Smith se dejó llevar a lo largo del Lakklan, demasiado perplejo y sorprendido para resistirse. Aquel simple acto de la joven le había extrañado muchísimo, precisamente por lo simple. Mientras caminaba a su lado, sobre el pavimento incrustado de nieve, revisaba la primera impresión que le había dado. Pues, por aquella voz bien educada que gorjeaba con el colorido registro de una paloma, la blancura de leche de la mano que descansaba sobre su brazo, y el sutil balanceo de su caminar, estaba seguro, completamente seguro, de que procedía de Venus. Ningún otro planeta crea tanta belleza, ninguna otra mujer nace con el instinto de seducción tan asentado en los huesos. Incluso le había parecido que reconocía su voz.
Pero no, si ella hubiera sido de origen venusiano y la mujer que medio sospechaba que fuese, jamás hubiese deslizado su brazo bajo el suyo en aquel gesto íntimo, ni intentado vencer su indecisión con la simple fuerza de su propio encanto. El simple movimiento de él para apartar la mano de su brazo hubiera servido de aviso a una auténtica venusiana de que no debía ir más lejos en sus avances.
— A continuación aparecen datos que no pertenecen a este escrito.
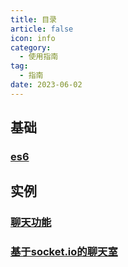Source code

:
 ```yaml
---
title: 目录
article: false
icon: info
category:
  - 使用指南
tag:
  - 指南
date: 2023-06-02
---
```


## 基础
### [es6](es6.md)
## 实例
### [聊天功能](userChat.md)
### [基于socket.io的聊天室](socketDemo.md)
Ella hubiera sabido, por la mirada de sus ojos impasibles, por el rostro lobuno cosido de cicatrices, por los labios apretados, que no había que buscar sus debilidades en los dominios en que ella era experta. Y si se trataba de la mujer que sospechaba, todo aquello era doblemente cierto. No, no podía provenir de Venus, ni ser la mujer que tanto le recordaba su voz.
Por eso dejó que le condujese a todo lo largo del Lakklan. No permitía frecuentemente que la curiosidad dominase su prudencia innata, pues, de lo contrario, jamás hubiera podido franquear indemne los tormentosos años que habían quedado a su espalda. Pero había algo sutilmente extraño en aquella mujer, y contradictorio, en lo referente a sus opiniones preconcebidas. Para Smith sus impresiones suponían la vida o la muerte, y cuando una de ellas se apartaba del resultado que había intuido, se veía impelido a conocer el porqué. Caminaba a su lado, adaptando sus pasos al avance deslizante de la mujer que llevaba del brazo. No le gustaba el contacto de su mano, aunque no podía decir por qué.